____ Data provided
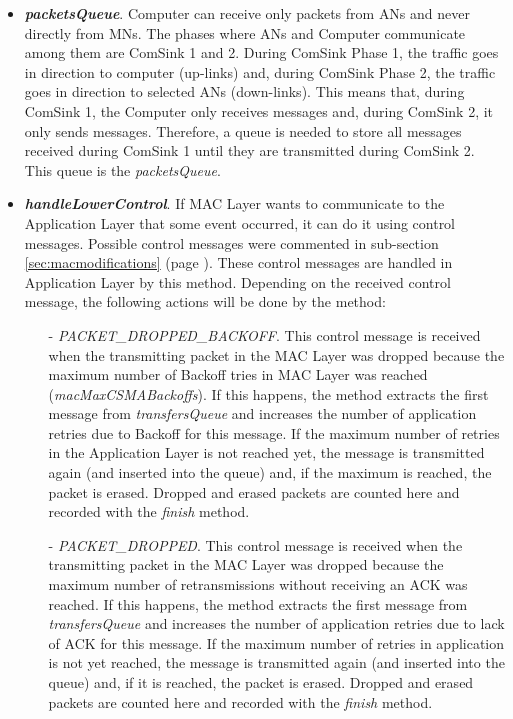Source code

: \begin{itemize}
  \item \textbf{\textit{packetsQueue}}. Computer can receive only packets from \acp{AN} and never directly from \acp{MN}. The phases where \acp{AN}
  and Computer communicate among them are ComSink 1 and 2. During ComSink Phase 1, the traffic goes in direction to computer (up-links) and, during
  ComSink Phase 2, the traffic goes in direction to selected \acp{AN} (down-links). This means that, during ComSink 1, the Computer only receives messages
  and, during ComSink 2, it only sends messages. Therefore, a queue is needed to store all messages received during ComSink 1 until they are
  transmitted during ComSink 2. This queue is the \textit{packetsQueue}.

  \item \textbf{\textit{handleLowerControl}}. If \ac{MAC} Layer wants to communicate to the Application Layer that some event occurred, it can do 
  it using control messages. Possible control messages were commented in sub-section \ref{sec:macmodifications} (page \pageref{sec:macmodifications}).
  These control messages are handled in Application Layer by this method. Depending on the received control message, the following actions will
  be done by the method:
  \begin{itemize}
    \item[-] \textit{PACKET\_DROPPED\_BACKOFF}. This control message is received when the transmitting packet in the \ac{MAC} Layer was dropped 
    because the maximum number of Backoff tries in \ac{MAC} Layer was reached (\textit{macMaxCSMABackoffs}). If this happens, the method extracts 
    the first message from \textit{transfersQueue} and increases the number of application retries due to Backoff for this message. If the maximum 
    number of retries in the Application Layer is not reached yet, the message is transmitted again (and inserted into the queue) and, if the maximum is 
    reached, the packet is erased. Dropped and erased packets are counted here and recorded with the \textit{finish} method.

    \item[-] \textit{PACKET\_DROPPED}. This control message is received when the transmitting packet in the \ac{MAC} Layer was dropped because
    the maximum number of retransmissions without receiving an \ac{ACK} was reached. If this happens, the method extracts the first message from
    \textit{transfersQueue} and increases the number of application retries due to lack of \ac{ACK} for this message. If the maximum number of 
    retries in application is not yet reached, the message is transmitted again (and inserted into the queue) and, if it is reached, the packet 
    is erased. Dropped and erased packets are counted here and recorded with the \textit{finish} method.


\end{itemize}
\end{itemize}
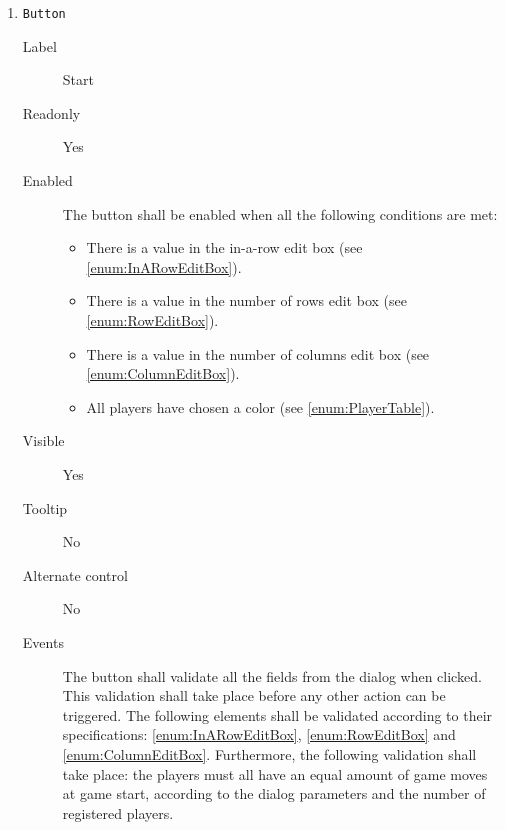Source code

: \begin{enumerate}
    \item \texttt{Button}  \label{enum:StartButton}
              \begin{description}
                  \item[Label] Start
                  \item[Readonly] Yes
                  \item[Enabled] The button shall be enabled when all the following
                                 conditions are met:
                      \begin{itemize}
                          \item There is a value in the in-a-row edit box
                                (see \cref{enum:InARowEditBox}).
                          \item There is a value in the number of rows edit box
                                (see \cref{enum:RowEditBox}).
                          \item There is a value in the number of columns edit box
                                (see \cref{enum:ColumnEditBox}).
                          \item All players have chosen a color
                                (see \cref{enum:PlayerTable}).
                      \end{itemize}
                  \item[Visible] Yes
                  \item[Tooltip] No
                  \item[Alternate control] No
                  \item[Events] The button shall validate all the fields from the dialog
                                when clicked. This validation shall take place before any
                                other action can be triggered. The following elements shall
                                be validated according to their specifications:
                                \cref{enum:InARowEditBox}, \cref{enum:RowEditBox} and
                                \cref{enum:ColumnEditBox}. Furthermore, the following
                                validation shall take place: the players must all have an
                                equal amount of game moves at game start, according to the
                                dialog parameters and the number of registered players.
              \end{description}

\end{enumerate}

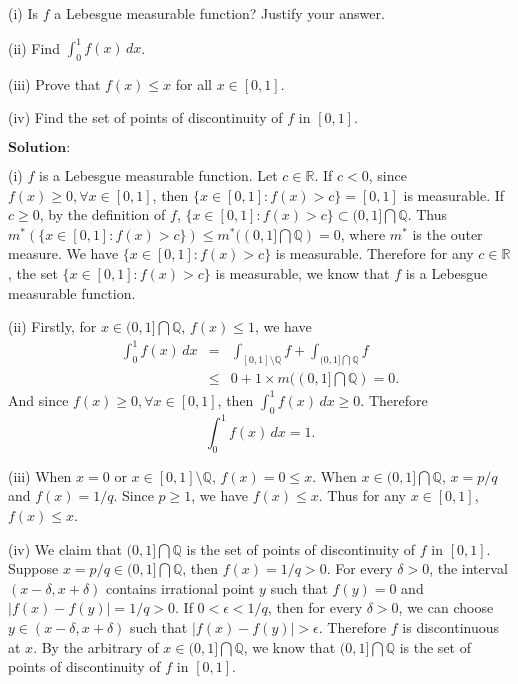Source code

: \documentclass[12pt,a4paper]{ctexart}
\begin{document}
(i) Is $f$ a Lebesgue measurable function? Justify your answer.

(ii) Find $\int_{0}^{1} f(x) \, d x$.

(iii) Prove that $f(x) \leq x$ for all $x \in [0,1]$.

(iv) Find the set of points of discontinuity of $f$ in $[0,1]$.

\vspace{8pt}
$\textbf{Solution:}$

(i) $f$ is a Lebesgue measurable function. Let $c \in \mathbb R$. If $c < 0$, since $f(x) \geq 0, \forall x \in [0,1]$, then $\{x \in [0,1] : f(x) > c\} = [0,1]$ is measurable. If $c \geq 0$, by the definition of $f$, $\{x \in [0,1] : f(x) > c\} \subset (0,1] \bigcap \mathbb Q$. Thus $m^{*}(\{x \in [0,1]: f(x) > c \}) \leq m^{*}((0,1] \bigcap \mathbb Q) = 0$, where $m^{*}$ is the outer measure. We have $\{x \in [0,1]: f(x) > c\}$ is measurable. Therefore for any $c \in \mathbb R$, the set $\{x \in [0,1]: f(x) > c\}$ is measurable, we know that $f$ is a Lebesgue measurable function.

\vspace{6pt}

(ii) Firstly, for $x \in (0,1] \bigcap \mathbb Q$, $f(x) \leq 1$,  we have
\begin{eqnarray*}
    \int_{0}^{1} f(x)\, d x & = & \int_{[0,1] \setminus \mathbb Q} f + \int_{(0,1] \bigcap \mathbb Q} f \\
    & \leq & 0 + 1 \times m((0,1] \bigcap \mathbb Q) = 0.
\end{eqnarray*}
And since $f(x) \geq 0, \forall x \in [0,1]$, then $\int_{0}^{1} f(x) \, d x \geq 0$. Therefore
\begin{equation*}
    \int_{0}^{1} f(x) \, d x = 1.
\end{equation*}

\vspace{6pt}

(iii) When $x = 0$ or $x \in [0,1] \setminus \mathbb Q$, $f(x) = 0 \leq x$. When $x \in (0,1] \bigcap \mathbb Q$, $x = p/q$ and $f(x) = 1/q$. Since $p \geq 1$, we have $f(x) \leq x$. Thus for any $x \in [0,1]$, $f(x) \leq x$.

\vspace{6pt}

(iv) We claim that $(0,1] \bigcap \mathbb Q$ is the set of points of discontinuity of $f$ in $[0,1]$. Suppose $x = p/q \in (0,1] \bigcap \mathbb Q$, then $f(x) = 1/q > 0$. For every $\delta > 0$, the interval $(x-\delta, x+\delta)$ contains irrational point $y$ such that $f(y) = 0$ and $|f(x) - f(y)| = 1/q > 0$. If $0 < \epsilon < 1/q$, then for every $\delta > 0$, we can choose $y \in (x - \delta, x + \delta)$ such that $|f(x) - f(y)| > \epsilon$. Therefore $f$ is discontinuous at $x$. By the arbitrary of $x \in (0,1] \bigcap \mathbb Q$, we know that $(0,1] \bigcap \mathbb Q$ is the set of points of discontinuity of $f$ in $[0,1]$.
\end{document}
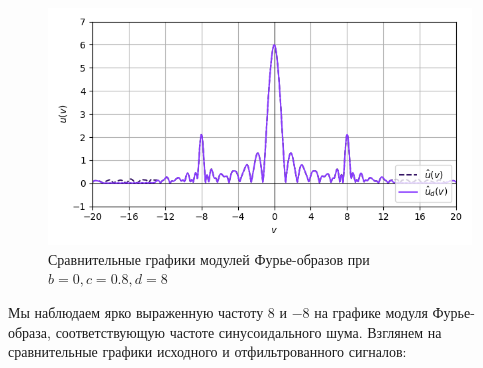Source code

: \documentclass[a4paper]{article}
\begin{document}
\begin{figure}[H]
\begin{minipage}{0.33\textwidth}
        \centering \includegraphics[width=\textwidth]{sources/band-stop filter/fourier (b=0, c=0.8, d=8, v=16).png}
        \caption{$v = 16$}
    \end{minipage}
    \caption*{Сравнительные графики модулей Фурье-образов при $b=0, c=0.8, d=8$}
\end{figure}
Мы наблюдаем ярко выраженную частоту $8$ и $-8$ на графике модуля Фурье-образа, соответствующую частоте синусоидального шума. Взглянем на сравнительные графики исходного и отфильтрованного сигналов:
\end{document}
________
__What you should do__: Copy the data above line for line, skipping every picture.

__Response area__:
Source code

: \begin{itemize}
  \item \textbf{\textit{packetsQueue}}. Computer can receive only packets from \acp{AN} and never directly from \acp{MN}. The phases where \acp{AN}
  and Computer communicate among them are ComSink 1 and 2. During ComSink Phase 1, the traffic goes in direction to computer (up-links) and, during
  ComSink Phase 2, the traffic goes in direction to selected \acp{AN} (down-links). This means that, during ComSink 1, the Computer only receives messages
  and, during ComSink 2, it only sends messages. Therefore, a queue is needed to store all messages received during ComSink 1 until they are
  transmitted during ComSink 2. This queue is the \textit{packetsQueue}.

  \item \textbf{\textit{handleLowerControl}}. If \ac{MAC} Layer wants to communicate to the Application Layer that some event occurred, it can do 
  it using control messages. Possible control messages were commented in sub-section \ref{sec:macmodifications} (page \pageref{sec:macmodifications}).
  These control messages are handled in Application Layer by this method. Depending on the received control message, the following actions will
  be done by the method:
  \begin{itemize}
    \item[-] \textit{PACKET\_DROPPED\_BACKOFF}. This control message is received when the transmitting packet in the \ac{MAC} Layer was dropped 
    because the maximum number of Backoff tries in \ac{MAC} Layer was reached (\textit{macMaxCSMABackoffs}). If this happens, the method extracts 
    the first message from \textit{transfersQueue} and increases the number of application retries due to Backoff for this message. If the maximum 
    number of retries in the Application Layer is not reached yet, the message is transmitted again (and inserted into the queue) and, if the maximum is 
    reached, the packet is erased. Dropped and erased packets are counted here and recorded with the \textit{finish} method.

    \item[-] \textit{PACKET\_DROPPED}. This control message is received when the transmitting packet in the \ac{MAC} Layer was dropped because
    the maximum number of retransmissions without receiving an \ac{ACK} was reached. If this happens, the method extracts the first message from
    \textit{transfersQueue} and increases the number of application retries due to lack of \ac{ACK} for this message. If the maximum number of 
    retries in application is not yet reached, the message is transmitted again (and inserted into the queue) and, if it is reached, the packet 
    is erased. Dropped and erased packets are counted here and recorded with the \textit{finish} method.


\end{itemize}
\end{itemize}
Source code

: \begin{enumerate}
    \item \texttt{Button}  \label{enum:StartButton}
              \begin{description}
                  \item[Label] Start
                  \item[Readonly] Yes
                  \item[Enabled] The button shall be enabled when all the following
                                 conditions are met:
                      \begin{itemize}
                          \item There is a value in the in-a-row edit box
                                (see \cref{enum:InARowEditBox}).
                          \item There is a value in the number of rows edit box
                                (see \cref{enum:RowEditBox}).
                          \item There is a value in the number of columns edit box
                                (see \cref{enum:ColumnEditBox}).
                          \item All players have chosen a color
                                (see \cref{enum:PlayerTable}).
                      \end{itemize}
                  \item[Visible] Yes
                  \item[Tooltip] No
                  \item[Alternate control] No
                  \item[Events] The button shall validate all the fields from the dialog
                                when clicked. This validation shall take place before any
                                other action can be triggered. The following elements shall
                                be validated according to their specifications:
                                \cref{enum:InARowEditBox}, \cref{enum:RowEditBox} and
                                \cref{enum:ColumnEditBox}. Furthermore, the following
                                validation shall take place: the players must all have an
                                equal amount of game moves at game start, according to the
                                dialog parameters and the number of registered players.
              \end{description}

\end{enumerate}

Source code

: \documentclass[12pt,a4paper]{ctexart}
\begin{document}
(i) Is $f$ a Lebesgue measurable function? Justify your answer.

(ii) Find $\int_{0}^{1} f(x) \, d x$.

(iii) Prove that $f(x) \leq x$ for all $x \in [0,1]$.

(iv) Find the set of points of discontinuity of $f$ in $[0,1]$.

\vspace{8pt}
$\textbf{Solution:}$

(i) $f$ is a Lebesgue measurable function. Let $c \in \mathbb R$. If $c < 0$, since $f(x) \geq 0, \forall x \in [0,1]$, then $\{x \in [0,1] : f(x) > c\} = [0,1]$ is measurable. If $c \geq 0$, by the definition of $f$, $\{x \in [0,1] : f(x) > c\} \subset (0,1] \bigcap \mathbb Q$. Thus $m^{*}(\{x \in [0,1]: f(x) > c \}) \leq m^{*}((0,1] \bigcap \mathbb Q) = 0$, where $m^{*}$ is the outer measure. We have $\{x \in [0,1]: f(x) > c\}$ is measurable. Therefore for any $c \in \mathbb R$, the set $\{x \in [0,1]: f(x) > c\}$ is measurable, we know that $f$ is a Lebesgue measurable function.

\vspace{6pt}

(ii) Firstly, for $x \in (0,1] \bigcap \mathbb Q$, $f(x) \leq 1$,  we have
\begin{eqnarray*}
    \int_{0}^{1} f(x)\, d x & = & \int_{[0,1] \setminus \mathbb Q} f + \int_{(0,1] \bigcap \mathbb Q} f \\
    & \leq & 0 + 1 \times m((0,1] \bigcap \mathbb Q) = 0.
\end{eqnarray*}
And since $f(x) \geq 0, \forall x \in [0,1]$, then $\int_{0}^{1} f(x) \, d x \geq 0$. Therefore
\begin{equation*}
    \int_{0}^{1} f(x) \, d x = 1.
\end{equation*}

\vspace{6pt}

(iii) When $x = 0$ or $x \in [0,1] \setminus \mathbb Q$, $f(x) = 0 \leq x$. When $x \in (0,1] \bigcap \mathbb Q$, $x = p/q$ and $f(x) = 1/q$. Since $p \geq 1$, we have $f(x) \leq x$. Thus for any $x \in [0,1]$, $f(x) \leq x$.

\vspace{6pt}

(iv) We claim that $(0,1] \bigcap \mathbb Q$ is the set of points of discontinuity of $f$ in $[0,1]$. Suppose $x = p/q \in (0,1] \bigcap \mathbb Q$, then $f(x) = 1/q > 0$. For every $\delta > 0$, the interval $(x-\delta, x+\delta)$ contains irrational point $y$ such that $f(y) = 0$ and $|f(x) - f(y)| = 1/q > 0$. If $0 < \epsilon < 1/q$, then for every $\delta > 0$, we can choose $y \in (x - \delta, x + \delta)$ such that $|f(x) - f(y)| > \epsilon$. Therefore $f$ is discontinuous at $x$. By the arbitrary of $x \in (0,1] \bigcap \mathbb Q$, we know that $(0,1] \bigcap \mathbb Q$ is the set of points of discontinuity of $f$ in $[0,1]$.
\end{document}
Source code

: \documentclass[a4paper]{article}
\begin{document}
\begin{figure}[H]
\begin{minipage}{0.33\textwidth}
        \centering \includegraphics[width=\textwidth]{sources/band-stop filter/fourier (b=0, c=0.8, d=8, v=16).png}
        \caption{$v = 16$}
    \end{minipage}
    \caption*{Сравнительные графики модулей Фурье-образов при $b=0, c=0.8, d=8$}
\end{figure}
Мы наблюдаем ярко выраженную частоту $8$ и $-8$ на графике модуля Фурье-образа, соответствующую частоте синусоидального шума. Взглянем на сравнительные графики исходного и отфильтрованного сигналов:
\end{document}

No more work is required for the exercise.